Stalwart icons such as the Seattle Post Intelligencer are no longer printed – living in a much reduced state online – while the Chicago Tribune languishes in bankruptcy (and may yet expire there) due to heavy loads of debt. Indeed, you’d be forgiven for thinking these are but several of the death rattles emanating from the traditional news-gathering business. Some think the very foundations of democracy are being threatened by this collapse of traditional media titans.
That’s the furthest thing from the truth, though – for in my humble opinion, what’s going on is an at times searing evolution of journalism and the information gathering and dispersing process it manages. No longer are there such sharply defined lines between “print” and “television” journalism, or even between print and photo journalists – we’re doing it all nowadays, from writing the stories, to taking the photographs plus shooting and editing video as well.
That even applies to the audio world, too, where satellite radio and Internet podcasts – such as the new Trucking Business Insights program my fellow editor Tim Brady is putting together – are changing the pathways through which trucking companies large and small, as well as drivers and owner-operators, get the information they need to be a success in this tough industry.
[Veteran newsman Evan Lockridge, host of “The Lockridge Report” on Sirius XM channel 147, talks about how these new mediums are creating closer connections between trucking journalists and the market we cover.]
Is any of this a “bad” thing when it comes to providing you, the digester of trucking news? I surely don’t think so. I think it actually opens up more opportunities for us, as trucking reporters, to bring you more useful information while helping us formerly ink-stained wretches craft better stories across many more mediums than before.
Indeed, while YouTube and the Internet can often times disseminate more than their fair share of rumors and outright inaccurate garbage, they are also demolishing barriers to news – providing channels outside the control of heretofore omnipotent news barons and government censors, giving everyone a chance to hear more sides of stories than before.
Take Daniel Hannan, for instance – a member of the European Union's Parliament that’s been taking copious notes on how “blogging” is changing the face of political discourse
“The internet has changed politics - changed it utterly and forever,” he noted in a recent post on his own blog. “I made a three-minute speech in the European Parliament, aimed at Gordon Brown [Prime Minister of Great Britain]. I tipped off the BBC [British Broadcasting Company] and some of the newspaper correspondents but, unsurprisingly, they ignored me: I am, after all, simply a backbench MEP.”
He did, however, disseminate his comments to the public via YouTube – and that changed everything.

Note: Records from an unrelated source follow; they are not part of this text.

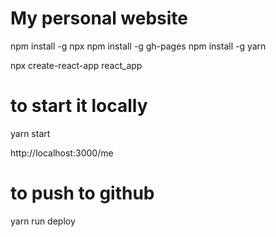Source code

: # My personal website

npm install -g npx
npm install -g gh-pages
npm install -g yarn

npx create-react-app react_app

# to start it locally
yarn start

http://localhost:3000/me

# to push to github
yarn run deploy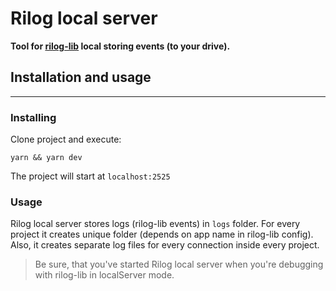 # Rilog local server

**Tool for [rilog-lib](https://github.com/rilog-development/rilog-lib) local storing events (to your drive).**

## Installation and usage
___

### Installing

Clone project and execute:

`yarn && yarn dev`

The project will start at `localhost:2525`

### Usage

Rilog local server stores logs (rilog-lib events) in `logs` folder. For every project it creates unique folder (depends on app name in rilog-lib config). Also, it creates separate log files for every connection inside every project.

> Be sure, that you've started Rilog local server when you're debugging with rilog-lib in localServer mode.

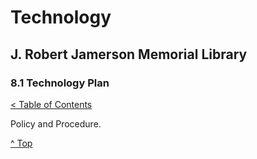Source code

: [0]: ../README.md
[8.1]: technology-plan.md

# Technology
## J. Robert Jamerson Memorial Library
### 8.1 Technology Plan
[< Table of Contents][0]

Policy and Procedure.

[^ Top][8.1]
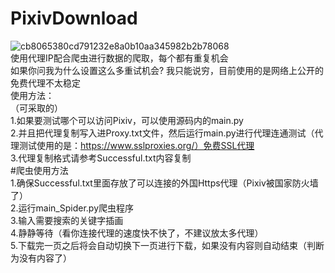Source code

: # PixivDownload  
![cb8065380cd791232e8a0b10aa345982b2b78068](https://user-images.githubusercontent.com/42183711/205938027-86f86cd5-84fc-4720-84c2-889eacdad4c5.png)  
使用代理IP配合爬虫进行数据的爬取，每个都有重复机会  
如果你问我为什么设置这么多重试机会? 我只能说穷，目前使用的是网络上公开的免费代理不太稳定    
使用方法：  
（可采取的）  
1.如果要测试哪个可以访问Pixiv，可以使用源码内的main.py  
2.并且把代理复制写入进Proxy.txt文件，然后运行main.py进行代理连通测试（代理测试使用的是：https://www.sslproxies.org/）免费SSL代理  
3.代理复制格式请参考Successful.txt内容复制  
#爬虫使用方法  
1.确保Successful.txt里面存放了可以连接的外国Https代理（Pixiv被国家防火墙了）  
2.运行main_Spider.py爬虫程序  
3.输入需要搜索的关键字插画  
4.静静等待（看你连接代理的速度快不快了，不建议放太多代理）  
5.下载完一页之后将会自动切换下一页进行下载，如果没有内容则自动结束（判断为没有内容了）  
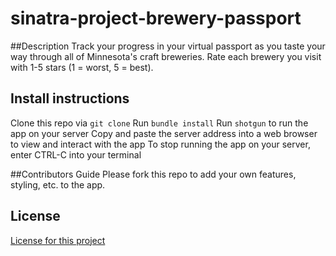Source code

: # sinatra-project-brewery-passport

##Description
Track your progress in your virtual passport as you taste your way through all of Minnesota's craft breweries. Rate each brewery you visit with 1-5 stars (1 = worst, 5 = best).

## Install instructions
Clone this repo via `git clone`
Run `bundle install`
Run `shotgun` to run the app on your server
Copy and paste the server address into a web browser to view and interact with the app
To stop running the app on your server, enter CTRL-C into your terminal

##Contributors Guide
Please fork this repo to add your own features, styling, etc. to the app.

## License
[License for this project](./LICENSE.md)
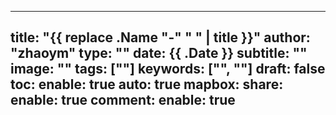 
---
title: "{{ replace .Name "-" " " | title }}"
author: "zhaoym"
type: ""
date: {{ .Date }}
subtitle: ""
image: ""
tags: [""]
keywords: ["", ""]
draft: false
toc:
enable: true
auto: true
mapbox:
share:
enable: true
comment:
enable: true
---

The next day, he found his phone clogged with texts, his email inbox stuffed with messages, with the YouTube clip of his remarks had attracted over 36,000 hits.
“How did it happen, in the absence of any media coverage? The answer is that political reporters no longer get to decide what's news,” Hannan said. “The days when a minister gave briefings to a dozen lobby correspondents, and thereby dictated the next day's headlines, are over. Now, a thousand bloggers decide for themselves what is interesting. If enough of them are tickled then, bingo, you're news. And jumbo thanks to all the American bloggers: you chaps are way ahead of us in this regard.”
Hannan’s own example below of how a short video speech can lay out a new line of political debate – in this case, how the European Union’s financial arm is spraying money everywhere – illustrates the power the new media channels have today.
“Breaking the press monopoly is one thing. But the internet has also broken the political monopoly,” Hannan said. “Ten or even five years ago, when the Minister for Widgets put out a press release, the mere fact of his position guaranteed a measure of coverage. Nowadays, a politician must compel attention by virtue of what he is saying, not his position. It's all a bit unsettling for professional journalists and politicians. But it's good news for libertarians of every stripe.”
And good news for truckers, too, as hopefully this will provide wider access to more useful information in real-time than ever before.